Innanzitutto, mi sono reso conto che l'intero libro non è altro che un modo da parte di C. per giustificare le proprie colpe. Inizia prendendola molto alla lontana, parlando di cose che riguardano gli anni 50-60 (De Gasperi, il rapporto con gli USA, Mattei, la formazione della Gladio), e fin li era molto piacevole perché tra un fatto e l'altro tu ti rendevi conto di quale fosse il pensiero generale dell'autore, che è quello che a me interessava davvero. Ma da quando inizia a parlare di BR e di Moro, cose di cui solo un coglione potrebbe non capire quanto lui avesse le mani in pasta (e si capisce benissimo anche leggendo il suo libro, che è fazioso e parziale) diventa quasi una presa in giro, che culmina nel finale in cui inneggia all'illegalità, a quanto fanno schifo i DS (non i comunisti, ma proprio la generazione DS, cioè D'Alema e co, colpevoli di "aver voluto deviare l'attenzione dallo scioglimento dell'URSS e per questo aver creato Tangentopoli), a quanto è onesto Andreotti (
), a Berlusconi.
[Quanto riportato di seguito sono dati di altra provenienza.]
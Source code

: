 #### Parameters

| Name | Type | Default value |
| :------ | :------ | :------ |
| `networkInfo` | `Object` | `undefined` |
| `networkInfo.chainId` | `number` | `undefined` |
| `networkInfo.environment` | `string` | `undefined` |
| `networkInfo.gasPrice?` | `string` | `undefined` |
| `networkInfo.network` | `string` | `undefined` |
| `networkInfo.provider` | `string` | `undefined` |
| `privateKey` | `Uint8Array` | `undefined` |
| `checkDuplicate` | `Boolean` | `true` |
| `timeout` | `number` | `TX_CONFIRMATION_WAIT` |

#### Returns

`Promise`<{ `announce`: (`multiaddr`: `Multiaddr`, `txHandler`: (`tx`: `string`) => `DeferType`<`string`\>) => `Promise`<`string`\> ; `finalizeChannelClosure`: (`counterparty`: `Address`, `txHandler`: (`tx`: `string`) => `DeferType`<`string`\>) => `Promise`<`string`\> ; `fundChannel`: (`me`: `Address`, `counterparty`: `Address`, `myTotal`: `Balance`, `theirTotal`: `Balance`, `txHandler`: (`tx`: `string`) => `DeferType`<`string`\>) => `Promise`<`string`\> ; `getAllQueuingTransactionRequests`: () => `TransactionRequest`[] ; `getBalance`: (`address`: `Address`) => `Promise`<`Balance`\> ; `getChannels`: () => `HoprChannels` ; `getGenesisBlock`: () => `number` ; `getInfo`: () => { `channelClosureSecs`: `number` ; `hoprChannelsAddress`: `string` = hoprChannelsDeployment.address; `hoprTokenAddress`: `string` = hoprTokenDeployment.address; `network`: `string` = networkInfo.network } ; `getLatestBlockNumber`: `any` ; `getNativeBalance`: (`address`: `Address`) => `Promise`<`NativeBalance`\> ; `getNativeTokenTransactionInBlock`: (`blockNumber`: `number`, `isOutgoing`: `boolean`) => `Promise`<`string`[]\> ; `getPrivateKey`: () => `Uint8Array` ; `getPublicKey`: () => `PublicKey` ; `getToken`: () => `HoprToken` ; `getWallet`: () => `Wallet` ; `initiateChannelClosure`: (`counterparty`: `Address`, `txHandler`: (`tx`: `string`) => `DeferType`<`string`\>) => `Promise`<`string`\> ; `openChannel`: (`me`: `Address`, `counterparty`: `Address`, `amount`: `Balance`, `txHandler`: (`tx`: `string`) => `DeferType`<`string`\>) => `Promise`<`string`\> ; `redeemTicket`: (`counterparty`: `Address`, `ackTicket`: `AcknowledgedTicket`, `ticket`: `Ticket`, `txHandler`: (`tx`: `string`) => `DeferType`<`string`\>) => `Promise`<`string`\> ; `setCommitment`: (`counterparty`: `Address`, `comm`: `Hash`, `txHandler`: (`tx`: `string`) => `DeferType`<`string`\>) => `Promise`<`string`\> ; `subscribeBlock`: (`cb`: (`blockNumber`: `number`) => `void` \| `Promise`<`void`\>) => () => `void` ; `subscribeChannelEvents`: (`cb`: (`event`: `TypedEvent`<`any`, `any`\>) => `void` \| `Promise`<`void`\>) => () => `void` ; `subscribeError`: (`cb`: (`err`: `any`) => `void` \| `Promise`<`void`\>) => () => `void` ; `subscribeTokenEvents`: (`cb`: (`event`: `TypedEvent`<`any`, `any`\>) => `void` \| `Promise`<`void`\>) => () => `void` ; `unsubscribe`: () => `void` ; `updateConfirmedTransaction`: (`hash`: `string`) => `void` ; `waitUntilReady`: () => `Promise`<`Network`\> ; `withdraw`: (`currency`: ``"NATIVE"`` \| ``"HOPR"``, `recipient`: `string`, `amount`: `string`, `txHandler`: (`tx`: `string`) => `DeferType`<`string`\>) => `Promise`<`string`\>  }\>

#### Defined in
Soprattutto Berlusconi mi ha lasciato di stucco la parte su Berlusconi, il capitolo finale, in cui ne parla come se a scrivere non fosse l'ex Presidente della Repubblica Francesco Cossiga, ma un Bondi qualsiasi. Un numero elevatissimo di complimenti che risulta quasi fastidioso da leggere, anche perché sono tutte cose facilmente smentibili. Mi ha dato l'idea di un secchione che passa la vita a studiare per arrivare "in alto" e poi conosce un collega figo che si è comprato la laurea e guadagna più di lui, e data la sua natura "da secchione" tende ad esaltare questo tipo di personalità, ansiché criticarle.